Oil magnate J. Paul Getty used some of his vast wealth to amass an incredible art and antiquities collection, first displayed in his ranch house on a bluff overlooking the Pacific. In the early 70s, he had a Romanesque villa constructed next to his house to be a permanent museum for his collection. The Malibu Villa, modeled after the partially excavated Villa dei Papiri in Italy, became the home of the J. Paul Getty Museum in 1974. In 1997, the Getty Villa was closed and the collection was relocated to the new hill-top Getty Center in Brentwood (Los Angeles).
After a nine-year, $275 million renovation and expansion the J. Paul Getty Museum at the Getty Villa has re-opened as home to the Museum’s Antiquities Collection. The Villa and gardens will be familiar to those who visited in the past. The original building was stripped down to the bare framework and re-built as an earthquake-resistant, enhanced version of itself. The rest of the canyon has been built up from bottom to top, covering the steep hillside with strata of wood-grained concrete and stone in a high-concept version of an archaeological dig.

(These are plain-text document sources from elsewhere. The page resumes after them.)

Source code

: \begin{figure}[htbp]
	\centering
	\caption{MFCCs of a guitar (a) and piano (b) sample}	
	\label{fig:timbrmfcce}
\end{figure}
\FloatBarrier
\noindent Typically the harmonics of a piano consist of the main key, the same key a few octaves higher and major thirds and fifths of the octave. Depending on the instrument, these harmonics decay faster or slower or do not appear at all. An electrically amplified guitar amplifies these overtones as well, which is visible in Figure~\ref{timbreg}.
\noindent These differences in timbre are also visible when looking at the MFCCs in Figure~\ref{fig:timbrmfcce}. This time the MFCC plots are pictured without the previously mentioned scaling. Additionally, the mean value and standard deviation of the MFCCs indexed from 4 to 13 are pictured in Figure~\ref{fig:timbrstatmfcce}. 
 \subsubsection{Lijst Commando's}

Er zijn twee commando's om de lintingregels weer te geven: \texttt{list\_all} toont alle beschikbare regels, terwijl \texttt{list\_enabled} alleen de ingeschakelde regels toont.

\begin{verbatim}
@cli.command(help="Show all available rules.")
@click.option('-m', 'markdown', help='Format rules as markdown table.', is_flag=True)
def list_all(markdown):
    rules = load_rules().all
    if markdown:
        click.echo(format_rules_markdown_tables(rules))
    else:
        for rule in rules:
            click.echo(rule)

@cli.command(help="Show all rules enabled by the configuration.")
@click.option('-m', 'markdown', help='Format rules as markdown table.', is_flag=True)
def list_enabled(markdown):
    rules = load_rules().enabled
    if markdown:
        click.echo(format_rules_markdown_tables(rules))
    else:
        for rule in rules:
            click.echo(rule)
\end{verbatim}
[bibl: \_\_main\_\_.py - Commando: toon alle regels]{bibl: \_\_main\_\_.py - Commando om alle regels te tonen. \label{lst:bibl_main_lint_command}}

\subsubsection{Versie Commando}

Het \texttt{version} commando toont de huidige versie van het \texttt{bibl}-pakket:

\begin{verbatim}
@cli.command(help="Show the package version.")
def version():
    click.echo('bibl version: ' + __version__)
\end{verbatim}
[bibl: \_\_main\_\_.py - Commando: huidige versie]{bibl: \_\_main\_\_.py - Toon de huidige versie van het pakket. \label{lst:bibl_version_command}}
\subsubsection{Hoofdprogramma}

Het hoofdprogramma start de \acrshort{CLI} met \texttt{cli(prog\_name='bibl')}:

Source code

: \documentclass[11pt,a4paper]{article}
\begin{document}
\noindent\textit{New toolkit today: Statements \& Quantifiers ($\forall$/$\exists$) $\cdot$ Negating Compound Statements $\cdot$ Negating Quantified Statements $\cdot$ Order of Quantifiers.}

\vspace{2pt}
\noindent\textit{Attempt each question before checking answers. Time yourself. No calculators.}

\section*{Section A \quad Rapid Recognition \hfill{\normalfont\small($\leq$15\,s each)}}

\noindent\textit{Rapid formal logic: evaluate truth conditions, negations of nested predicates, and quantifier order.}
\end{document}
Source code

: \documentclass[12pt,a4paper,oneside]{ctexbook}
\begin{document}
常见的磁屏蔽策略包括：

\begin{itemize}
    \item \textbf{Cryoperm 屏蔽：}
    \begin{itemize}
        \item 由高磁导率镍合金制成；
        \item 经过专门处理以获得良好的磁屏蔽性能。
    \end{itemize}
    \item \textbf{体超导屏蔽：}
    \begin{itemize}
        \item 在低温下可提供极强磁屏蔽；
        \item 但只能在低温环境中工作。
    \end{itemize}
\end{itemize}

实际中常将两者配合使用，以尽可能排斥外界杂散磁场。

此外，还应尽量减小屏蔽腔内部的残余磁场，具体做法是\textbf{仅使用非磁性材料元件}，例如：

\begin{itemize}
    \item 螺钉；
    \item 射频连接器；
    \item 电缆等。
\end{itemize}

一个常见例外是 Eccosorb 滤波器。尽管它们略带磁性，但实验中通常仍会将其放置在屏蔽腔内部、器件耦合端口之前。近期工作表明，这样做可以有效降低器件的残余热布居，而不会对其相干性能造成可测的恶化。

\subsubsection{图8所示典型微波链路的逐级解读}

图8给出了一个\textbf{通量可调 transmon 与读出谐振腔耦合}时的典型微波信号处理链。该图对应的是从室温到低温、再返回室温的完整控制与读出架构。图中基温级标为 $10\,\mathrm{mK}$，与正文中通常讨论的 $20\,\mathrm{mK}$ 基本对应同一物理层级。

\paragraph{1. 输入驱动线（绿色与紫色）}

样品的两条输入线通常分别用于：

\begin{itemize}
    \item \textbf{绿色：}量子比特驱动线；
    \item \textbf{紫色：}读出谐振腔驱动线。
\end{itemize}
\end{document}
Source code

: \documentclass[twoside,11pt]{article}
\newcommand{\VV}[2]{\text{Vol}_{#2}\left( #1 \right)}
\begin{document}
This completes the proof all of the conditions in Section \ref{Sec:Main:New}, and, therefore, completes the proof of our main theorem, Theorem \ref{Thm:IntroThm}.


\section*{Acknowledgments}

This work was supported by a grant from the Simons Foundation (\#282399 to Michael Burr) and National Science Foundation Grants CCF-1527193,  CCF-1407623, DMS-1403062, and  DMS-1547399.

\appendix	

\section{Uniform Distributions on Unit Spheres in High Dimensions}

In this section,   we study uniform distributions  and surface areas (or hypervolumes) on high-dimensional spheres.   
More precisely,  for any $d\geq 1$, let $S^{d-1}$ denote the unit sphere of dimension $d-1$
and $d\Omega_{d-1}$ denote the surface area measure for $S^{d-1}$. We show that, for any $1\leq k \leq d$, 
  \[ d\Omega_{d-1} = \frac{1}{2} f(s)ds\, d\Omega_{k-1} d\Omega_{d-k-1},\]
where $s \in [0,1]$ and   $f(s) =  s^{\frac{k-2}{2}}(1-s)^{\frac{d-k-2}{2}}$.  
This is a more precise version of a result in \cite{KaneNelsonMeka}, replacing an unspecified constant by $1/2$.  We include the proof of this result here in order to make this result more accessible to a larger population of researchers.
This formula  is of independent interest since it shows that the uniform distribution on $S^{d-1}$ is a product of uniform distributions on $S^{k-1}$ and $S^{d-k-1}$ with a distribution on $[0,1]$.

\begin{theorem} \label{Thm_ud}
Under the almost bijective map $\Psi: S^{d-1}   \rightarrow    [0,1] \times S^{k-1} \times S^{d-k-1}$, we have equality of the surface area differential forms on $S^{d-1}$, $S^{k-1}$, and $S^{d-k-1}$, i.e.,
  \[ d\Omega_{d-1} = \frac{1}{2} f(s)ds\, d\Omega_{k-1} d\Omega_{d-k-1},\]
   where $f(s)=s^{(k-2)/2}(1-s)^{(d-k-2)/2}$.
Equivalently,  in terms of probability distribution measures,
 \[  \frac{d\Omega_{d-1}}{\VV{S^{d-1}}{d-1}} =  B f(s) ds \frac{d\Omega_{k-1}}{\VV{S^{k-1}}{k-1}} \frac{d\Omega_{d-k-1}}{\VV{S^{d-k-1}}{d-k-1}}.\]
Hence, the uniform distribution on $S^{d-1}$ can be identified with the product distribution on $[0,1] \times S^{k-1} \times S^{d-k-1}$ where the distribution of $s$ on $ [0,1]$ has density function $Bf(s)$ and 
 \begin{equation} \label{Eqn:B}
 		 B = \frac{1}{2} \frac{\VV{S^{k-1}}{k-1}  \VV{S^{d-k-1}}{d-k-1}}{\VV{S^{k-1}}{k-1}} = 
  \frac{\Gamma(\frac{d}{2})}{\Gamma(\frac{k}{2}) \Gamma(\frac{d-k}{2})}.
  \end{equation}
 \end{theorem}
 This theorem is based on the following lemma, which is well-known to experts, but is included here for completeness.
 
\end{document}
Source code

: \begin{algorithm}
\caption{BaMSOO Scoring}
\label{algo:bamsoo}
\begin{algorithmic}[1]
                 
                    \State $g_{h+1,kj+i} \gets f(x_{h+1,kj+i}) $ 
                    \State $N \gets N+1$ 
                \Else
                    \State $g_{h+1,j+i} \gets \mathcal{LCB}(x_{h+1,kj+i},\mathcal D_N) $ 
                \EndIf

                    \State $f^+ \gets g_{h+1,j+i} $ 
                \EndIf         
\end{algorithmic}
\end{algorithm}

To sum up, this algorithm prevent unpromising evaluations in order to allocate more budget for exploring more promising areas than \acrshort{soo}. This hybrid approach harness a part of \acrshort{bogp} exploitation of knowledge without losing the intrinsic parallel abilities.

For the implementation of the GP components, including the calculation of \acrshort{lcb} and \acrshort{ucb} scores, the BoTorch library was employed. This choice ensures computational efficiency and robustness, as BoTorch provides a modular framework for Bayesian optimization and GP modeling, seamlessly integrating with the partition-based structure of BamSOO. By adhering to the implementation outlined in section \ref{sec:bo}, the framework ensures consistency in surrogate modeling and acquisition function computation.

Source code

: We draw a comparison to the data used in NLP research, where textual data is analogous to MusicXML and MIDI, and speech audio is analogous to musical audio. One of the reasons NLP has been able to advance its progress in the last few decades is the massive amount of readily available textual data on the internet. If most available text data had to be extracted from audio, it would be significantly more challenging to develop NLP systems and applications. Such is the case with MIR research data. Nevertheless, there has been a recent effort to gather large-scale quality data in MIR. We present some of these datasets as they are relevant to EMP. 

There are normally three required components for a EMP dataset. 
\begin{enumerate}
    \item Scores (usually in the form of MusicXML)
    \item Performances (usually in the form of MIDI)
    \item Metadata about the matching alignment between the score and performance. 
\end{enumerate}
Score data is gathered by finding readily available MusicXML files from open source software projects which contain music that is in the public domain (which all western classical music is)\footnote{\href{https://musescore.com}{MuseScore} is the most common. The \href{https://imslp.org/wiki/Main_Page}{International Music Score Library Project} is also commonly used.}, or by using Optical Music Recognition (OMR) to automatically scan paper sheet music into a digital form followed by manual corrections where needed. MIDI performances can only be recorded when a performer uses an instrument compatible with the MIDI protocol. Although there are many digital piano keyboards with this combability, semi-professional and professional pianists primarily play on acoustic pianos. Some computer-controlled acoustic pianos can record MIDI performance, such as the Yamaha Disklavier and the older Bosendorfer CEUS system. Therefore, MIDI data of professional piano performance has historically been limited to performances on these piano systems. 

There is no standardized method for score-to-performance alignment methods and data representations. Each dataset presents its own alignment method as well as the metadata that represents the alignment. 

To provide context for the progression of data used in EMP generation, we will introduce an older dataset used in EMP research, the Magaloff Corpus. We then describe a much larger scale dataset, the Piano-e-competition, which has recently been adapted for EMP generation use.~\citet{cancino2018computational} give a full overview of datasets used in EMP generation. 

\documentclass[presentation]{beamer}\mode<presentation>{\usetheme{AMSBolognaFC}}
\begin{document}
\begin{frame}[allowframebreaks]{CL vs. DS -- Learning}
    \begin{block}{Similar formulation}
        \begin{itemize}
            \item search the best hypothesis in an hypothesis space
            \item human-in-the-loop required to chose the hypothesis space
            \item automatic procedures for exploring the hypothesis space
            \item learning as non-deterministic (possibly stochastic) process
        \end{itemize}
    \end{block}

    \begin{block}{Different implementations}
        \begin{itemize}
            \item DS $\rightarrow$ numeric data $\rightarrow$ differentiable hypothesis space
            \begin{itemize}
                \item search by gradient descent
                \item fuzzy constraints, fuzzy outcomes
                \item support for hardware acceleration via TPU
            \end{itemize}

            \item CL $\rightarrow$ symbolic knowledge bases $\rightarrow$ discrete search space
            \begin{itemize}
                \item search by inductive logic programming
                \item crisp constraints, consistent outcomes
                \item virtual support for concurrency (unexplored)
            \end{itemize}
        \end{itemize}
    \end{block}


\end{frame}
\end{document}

J. Paul Getty modeled the Malibu Villa after the Villa dei Papiri in Herculenium near Pompeii. Only part of the villa was excavated, but from floor plans, architects were able to recreate the dimensions of the ancient Roman villa. Details of floor and wall designs come from several other Greek and Roman edifices.
The Museum interior consists of 29 galleries on two levels, a reading room and two interactive exhibits. Downstairs galleries open off an Atrium with an open skylight over a central pool. Beyond the Atrium, sculptured figures flank a long fountain amid Mediterranean plants in the Inner Peristyle, a courtyard surrounded by a columned porch. The doorway straight ahead under the yellow marble stairs leads to the East Garden.
The Getty Center and Getty Villa are as much about the architecture as the art collection. Like much art, they are better appreciated with an understanding of their creators’ intentions. Knowing the architects’ concept of re-imagining the site as an archaeological dig, puts otherwise incongruous details in context. Oddly placed walls in the Entry Pavilion overlooking the Villa to one side and a concrete courtyard below re-create the sense of looking down into the dig pit – if you know that’s what it’s supposed to represent.
Stairs from the garage through the Entry Pavilion and the Path to Museum bring you to the top of the Outdoor Theater, from where you can look down to the Villa Entrance. This, again, gives the impression of looking down into the site. But if you don’t feel like ascending all those stairs just to climb back down through the theater, the archway to the right as you come up the stairs will take you through the Herb Garden to the Museum entrance. There are also elevators.
Beyond the Villa and Outdoor Theater, between the Auditorium and the Museum Store, a flat, square pool of Chinese black marble collects water seeping from between layers of travertine, bronze, red porphyry stone and board-formed concrete to add to the archaeological concept. The different textures represent the strata of volcanic deposits that covered the Villa dei Papiri when Vesuvius erupted in A.D. 79.